(RECORDED DATA)

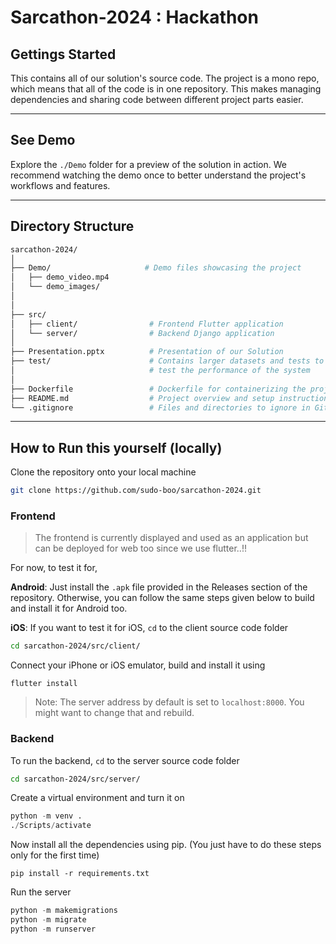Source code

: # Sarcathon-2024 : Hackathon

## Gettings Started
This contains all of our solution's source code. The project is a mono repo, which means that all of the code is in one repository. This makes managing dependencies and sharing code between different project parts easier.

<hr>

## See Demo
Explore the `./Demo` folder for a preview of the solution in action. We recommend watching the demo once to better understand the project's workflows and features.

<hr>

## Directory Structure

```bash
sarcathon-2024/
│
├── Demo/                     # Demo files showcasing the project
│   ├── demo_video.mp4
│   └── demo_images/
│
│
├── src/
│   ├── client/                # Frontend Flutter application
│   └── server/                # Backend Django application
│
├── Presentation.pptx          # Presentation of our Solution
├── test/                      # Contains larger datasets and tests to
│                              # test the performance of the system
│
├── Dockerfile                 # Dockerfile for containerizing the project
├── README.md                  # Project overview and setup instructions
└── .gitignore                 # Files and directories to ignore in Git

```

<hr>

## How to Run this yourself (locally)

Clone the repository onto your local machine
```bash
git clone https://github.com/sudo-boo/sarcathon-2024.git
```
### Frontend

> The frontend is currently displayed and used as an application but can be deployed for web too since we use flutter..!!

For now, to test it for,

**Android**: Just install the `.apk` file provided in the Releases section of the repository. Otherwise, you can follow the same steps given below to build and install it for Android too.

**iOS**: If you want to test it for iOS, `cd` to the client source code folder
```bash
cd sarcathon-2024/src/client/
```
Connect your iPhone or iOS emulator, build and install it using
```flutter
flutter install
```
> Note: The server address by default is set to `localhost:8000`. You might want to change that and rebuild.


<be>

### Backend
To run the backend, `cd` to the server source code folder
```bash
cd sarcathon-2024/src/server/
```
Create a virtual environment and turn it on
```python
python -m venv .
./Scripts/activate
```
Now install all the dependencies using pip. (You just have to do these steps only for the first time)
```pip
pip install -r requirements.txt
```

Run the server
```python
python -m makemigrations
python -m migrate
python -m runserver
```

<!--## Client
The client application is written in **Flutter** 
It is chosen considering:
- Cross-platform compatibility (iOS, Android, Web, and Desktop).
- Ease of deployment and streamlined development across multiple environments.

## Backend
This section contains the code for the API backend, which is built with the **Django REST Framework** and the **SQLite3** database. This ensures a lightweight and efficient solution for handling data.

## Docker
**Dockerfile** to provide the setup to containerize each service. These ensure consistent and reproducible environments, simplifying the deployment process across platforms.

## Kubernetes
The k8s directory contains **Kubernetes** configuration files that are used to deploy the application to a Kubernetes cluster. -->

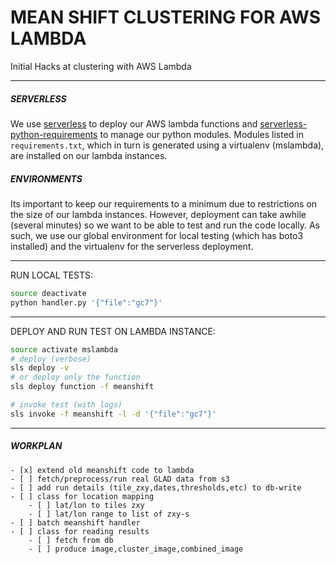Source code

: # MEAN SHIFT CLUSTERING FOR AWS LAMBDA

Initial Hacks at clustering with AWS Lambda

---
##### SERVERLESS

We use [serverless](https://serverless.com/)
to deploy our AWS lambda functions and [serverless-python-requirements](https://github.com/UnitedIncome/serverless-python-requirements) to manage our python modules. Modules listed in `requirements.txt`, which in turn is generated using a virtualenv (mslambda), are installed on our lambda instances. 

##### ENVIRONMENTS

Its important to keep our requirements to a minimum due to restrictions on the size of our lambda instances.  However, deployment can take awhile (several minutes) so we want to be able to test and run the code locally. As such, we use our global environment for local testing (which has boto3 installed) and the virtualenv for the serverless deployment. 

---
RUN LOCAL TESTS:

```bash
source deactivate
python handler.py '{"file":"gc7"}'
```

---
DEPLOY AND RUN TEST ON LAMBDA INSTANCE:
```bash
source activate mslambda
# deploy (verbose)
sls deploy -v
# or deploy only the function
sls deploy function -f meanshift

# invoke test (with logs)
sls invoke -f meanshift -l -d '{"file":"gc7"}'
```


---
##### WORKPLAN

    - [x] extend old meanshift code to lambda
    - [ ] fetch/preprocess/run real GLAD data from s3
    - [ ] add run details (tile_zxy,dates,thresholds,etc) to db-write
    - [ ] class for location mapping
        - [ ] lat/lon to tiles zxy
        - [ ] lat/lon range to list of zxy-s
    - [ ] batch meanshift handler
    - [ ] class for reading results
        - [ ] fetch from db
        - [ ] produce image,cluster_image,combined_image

(End RECORDED DATA)

* EXERCISE INSTRUCTIONS *
The expected answer is every line in the data above that carries the string "deployment".

* RESPONSE *
- Ease of deployment and streamlined development across multiple environments.
**Dockerfile** to provide the setup to containerize each service. These ensure consistent and reproducible environments, simplifying the deployment process across platforms.
Its important to keep our requirements to a minimum due to restrictions on the size of our lambda instances.  However, deployment can take awhile (several minutes) so we want to be able to test and run the code locally. As such, we use our global environment for local testing (which has boto3 installed) and the virtualenv for the serverless deployment. 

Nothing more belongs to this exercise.